You know the feeling when something turned out really well and you can’t stop thinking about it? Something where all the hard-work and moments when it nearly didn’t happen were worth it. And where, in the end, after a huge amount of team work and a couple of late nights, it all comes together and is simply amazing. And then you can’t stop feeling maternal and proud and saying to people ‘Have you seen this thing? It’s my baby and it’s amazing’.
I hope I haven’t built it up too much, but that’s just how I feel about the 60th Anniversary Exhibition at Loch Garten to celebrate the pioneering work of Operation Osprey.
We had a tiny budget of £5000, which shrank further to £3000 once other essential items for the reserve had been purchased. Although Loch Garten isn’t strictly within my geographical area of work, as I cover the Southern and Western parts of Scotland, I’d offered assistance to a stretched team, and I had ideas. IDEAS!

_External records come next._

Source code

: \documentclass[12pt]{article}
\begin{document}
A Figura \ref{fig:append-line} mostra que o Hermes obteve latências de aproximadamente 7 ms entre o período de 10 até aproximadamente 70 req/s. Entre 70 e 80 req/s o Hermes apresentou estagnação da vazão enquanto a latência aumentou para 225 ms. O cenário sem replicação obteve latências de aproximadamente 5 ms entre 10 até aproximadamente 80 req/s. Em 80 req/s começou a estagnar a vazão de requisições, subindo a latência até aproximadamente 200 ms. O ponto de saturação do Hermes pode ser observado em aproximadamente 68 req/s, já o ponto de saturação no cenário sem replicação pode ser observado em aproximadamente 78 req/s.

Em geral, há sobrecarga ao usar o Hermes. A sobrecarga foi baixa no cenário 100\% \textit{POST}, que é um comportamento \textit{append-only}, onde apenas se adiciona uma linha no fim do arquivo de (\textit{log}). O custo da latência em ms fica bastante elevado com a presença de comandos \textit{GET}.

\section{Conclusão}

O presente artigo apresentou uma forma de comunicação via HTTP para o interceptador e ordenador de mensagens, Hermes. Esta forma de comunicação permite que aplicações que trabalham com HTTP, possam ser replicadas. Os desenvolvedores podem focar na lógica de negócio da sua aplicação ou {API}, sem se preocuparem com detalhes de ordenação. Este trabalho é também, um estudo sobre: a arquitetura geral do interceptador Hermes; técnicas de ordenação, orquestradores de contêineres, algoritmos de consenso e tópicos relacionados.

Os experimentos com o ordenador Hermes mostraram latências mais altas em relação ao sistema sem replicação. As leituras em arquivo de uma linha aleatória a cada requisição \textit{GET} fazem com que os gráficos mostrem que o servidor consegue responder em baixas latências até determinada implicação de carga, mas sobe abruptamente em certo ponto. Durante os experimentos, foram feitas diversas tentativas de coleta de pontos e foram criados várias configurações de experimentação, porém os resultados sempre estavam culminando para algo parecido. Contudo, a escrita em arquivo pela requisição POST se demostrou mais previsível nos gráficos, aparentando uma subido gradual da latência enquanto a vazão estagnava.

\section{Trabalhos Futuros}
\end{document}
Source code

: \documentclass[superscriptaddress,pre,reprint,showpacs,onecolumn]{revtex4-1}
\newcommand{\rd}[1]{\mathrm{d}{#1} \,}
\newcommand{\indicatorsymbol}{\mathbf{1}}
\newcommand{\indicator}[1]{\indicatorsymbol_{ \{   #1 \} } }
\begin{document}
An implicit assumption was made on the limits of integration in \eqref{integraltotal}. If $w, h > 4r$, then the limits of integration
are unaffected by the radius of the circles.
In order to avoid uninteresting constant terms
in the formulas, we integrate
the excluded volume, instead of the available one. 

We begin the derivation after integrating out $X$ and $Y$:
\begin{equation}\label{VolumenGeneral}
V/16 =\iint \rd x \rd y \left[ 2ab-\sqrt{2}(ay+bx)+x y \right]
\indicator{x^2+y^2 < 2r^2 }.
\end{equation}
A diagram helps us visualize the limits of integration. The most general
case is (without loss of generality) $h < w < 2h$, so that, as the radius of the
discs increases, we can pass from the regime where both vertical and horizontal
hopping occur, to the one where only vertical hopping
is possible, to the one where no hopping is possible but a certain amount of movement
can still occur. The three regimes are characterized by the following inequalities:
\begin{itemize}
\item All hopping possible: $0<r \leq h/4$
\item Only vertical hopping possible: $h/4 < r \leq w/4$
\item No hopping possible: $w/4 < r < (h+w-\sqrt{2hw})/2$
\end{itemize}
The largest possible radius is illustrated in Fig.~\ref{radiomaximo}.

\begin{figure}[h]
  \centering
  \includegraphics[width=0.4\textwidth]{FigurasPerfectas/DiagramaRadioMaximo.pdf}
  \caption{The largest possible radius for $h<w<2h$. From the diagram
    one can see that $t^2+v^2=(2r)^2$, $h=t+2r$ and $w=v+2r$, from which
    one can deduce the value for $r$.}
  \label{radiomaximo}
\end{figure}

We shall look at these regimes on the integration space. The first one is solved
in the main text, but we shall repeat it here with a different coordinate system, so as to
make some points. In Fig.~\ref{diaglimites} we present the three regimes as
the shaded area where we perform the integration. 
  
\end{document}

While I was writing the interpretation plan for the reserve I was simply gripped by the stories from the early years of Operation Osprey: intrigue and mystery, goodies vs baddies, true heroes of conservation, boys’ own adventures and a military operation to protect the ospreys.
And the nostalgia, the NOSTALGIA…..…those photos of the camp from the 1950s and 60s where they lived in and the caravans in which the ‘cook-caterers’ rustled up three hot meals a day (majoring on mince and tatties) for the watchers. This was an exhibition just begging for the retro/vintage touch. And how better to create something with a miniscule budget than to be scouring Glasgow’s numerous junk-shops and the famous Barras in search of vintage bits and pieces to create the exhibition. This was definitely a job for me.
But before we could make an exhibition we needed the content – there was an archive of stuff at The Lodge (RSPB HQ) but we knew that they would be reticent to lend it to us. We needed an ambassador who could read the whole archive, sort the wheat from the chaff and advise on the key documents and objects that we needed for our exhibition. But who on earth would have the time and inclination to do a task like this? Enter Alice Shaell, a volunteer who had already gifted me her professional time as an ‘information architect’ to write interpretation for Loch Lomond. Alice became my ‘specialist volunteer’ and got started on the archive. She went to the Lodge and painstakingly transcribed key passages from the log-books, roping in her mother as an expert in 1950s spidery handwriting, and read everything they held at the Lodge.
We knew what we needed for the exhibition but it proved too difficult get them to Loch Garten safely and we were stumped. What on earth were we going to do? An exhibition isn’t an exhibition without original artefacts to link the viewer with the past.

I found out you could still buy curtain wire. And it comes out of the same tin it did in the 1950s….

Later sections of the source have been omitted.